Jüdische Gemeinde Groß-Dortmund, 12. April 2018
Meine Damen und Herren,
Erst vor wenigen Wochen habe ich das Buch Geschichte eines Deutschen von Sebastian Haffner gelesen. Viel zu spät. Haffner hat seine Erinnerungen an die Jahre 1914-1933 schon 1939 aufgeschrieben, als Buch wurden sie erst Anfang dieses Jahrhunderts veröffentlicht. Dennoch war ich, so spüre ich nun, zu spät. Über die Shoah und das Nazitum hatte ich schon vieles gelesen. Haffners Erinnerungen aber sind das erste Buch, das mich auf erschütternde Weise einfühlen lässt, was mein Großvater und Vater in diesen 20 Jahren in Dortmund erfahren und durchlebt haben. Und Sebastian Haffner war kein Jude – aber ein guter, ein sehr guter Deutscher. Er war zweifellos, wie wir Juden sagen, ein “Mensch”.

Haffner wurde am 27. Dezember 1907 in Berlin geboren. Mein Großvater Adolf war an diesem Tag 24 Jahre alt. Im Februar 1912 bekam Adolf seinen Meisterbrief als Fleischermeister. Mein Vater Heinz wurde 1913, sechs Jahre nach Haffner, in Dortmund-Lindenhorst geboren.
Haffner und mein Großvater haben also den 1. Weltkrieg durchlebt, Haffner als junger Berliner Bursche, Adolf als Frontsoldat in Frankreich. Den Aufstieg der Nazis haben sie alle drei erfahren. Mein Vater war 1933 20 Jahre alt, mein Großvater 50. Genaues weiß ich sehr wenig über ihre Gefühle zu dieser Zeit. Nur dank Haffner kann ich es nun nachfühlen.

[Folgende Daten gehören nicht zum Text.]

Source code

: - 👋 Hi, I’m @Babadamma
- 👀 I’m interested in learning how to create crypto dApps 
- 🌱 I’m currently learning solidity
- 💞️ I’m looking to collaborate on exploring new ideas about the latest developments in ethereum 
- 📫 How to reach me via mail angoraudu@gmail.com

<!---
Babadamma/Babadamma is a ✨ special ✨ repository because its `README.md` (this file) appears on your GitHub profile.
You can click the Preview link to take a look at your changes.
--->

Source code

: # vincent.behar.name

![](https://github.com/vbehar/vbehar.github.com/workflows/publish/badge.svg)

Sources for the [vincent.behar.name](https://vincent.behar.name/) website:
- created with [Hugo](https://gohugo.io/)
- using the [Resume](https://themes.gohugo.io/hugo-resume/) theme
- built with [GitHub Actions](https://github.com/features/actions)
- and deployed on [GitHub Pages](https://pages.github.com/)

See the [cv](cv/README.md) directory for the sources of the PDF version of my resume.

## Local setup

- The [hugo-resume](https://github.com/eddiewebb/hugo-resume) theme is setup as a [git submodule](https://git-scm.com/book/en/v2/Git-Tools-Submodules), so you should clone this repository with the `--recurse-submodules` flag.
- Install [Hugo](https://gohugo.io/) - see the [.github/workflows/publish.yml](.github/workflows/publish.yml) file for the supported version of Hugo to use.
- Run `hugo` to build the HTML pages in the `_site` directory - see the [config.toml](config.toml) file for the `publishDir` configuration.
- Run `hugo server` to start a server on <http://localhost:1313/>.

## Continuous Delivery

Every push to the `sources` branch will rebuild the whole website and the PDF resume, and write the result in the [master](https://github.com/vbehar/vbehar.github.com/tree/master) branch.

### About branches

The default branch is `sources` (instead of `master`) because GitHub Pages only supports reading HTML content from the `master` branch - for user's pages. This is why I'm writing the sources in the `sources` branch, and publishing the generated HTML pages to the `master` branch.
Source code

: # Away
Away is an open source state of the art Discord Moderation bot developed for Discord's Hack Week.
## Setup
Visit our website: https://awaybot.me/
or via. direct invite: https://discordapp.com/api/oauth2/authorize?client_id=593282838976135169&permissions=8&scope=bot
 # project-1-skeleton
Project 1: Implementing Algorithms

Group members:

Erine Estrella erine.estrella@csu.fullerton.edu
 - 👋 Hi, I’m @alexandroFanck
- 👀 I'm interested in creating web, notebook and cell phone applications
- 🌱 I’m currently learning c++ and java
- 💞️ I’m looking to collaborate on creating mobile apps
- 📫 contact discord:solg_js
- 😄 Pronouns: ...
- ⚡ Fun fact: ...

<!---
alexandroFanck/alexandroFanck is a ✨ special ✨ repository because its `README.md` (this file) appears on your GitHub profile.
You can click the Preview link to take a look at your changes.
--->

Meine Großeltern Julia und Adolf Löwenhardt haben 1912 geheiratet, wenige Monate nach der Meisterprüfung. Sie hatten eine Metzgerei, so wie auch ihre beiden Eltern. Julias Vater Isaak war Metzger und Viehhändler in Denekamp, Holland. Adolfs Vater Levi betrieb beide Berufe in Oberhemer im Sauerland. Nebenan an der Lindenhorster Straße lebten und arbeiteten Julias Onkel Hermann Kleeblatt und seine Familie. Er hatte ein Kolonialwarengeschäft. Die Nachbarfamilien waren nicht nur Mischpoke, sie waren auch sehr gut befreundet. Hermann Kleeblatt hatte höchst wahrscheinlich meine Großeltern miteinander bekannt gemacht. Und auch mein Vater wurde Metzger, er machte seine Meisterprüfung am 24. April 1935 in Dortmund. Und flüchtete anschließend nach Holland.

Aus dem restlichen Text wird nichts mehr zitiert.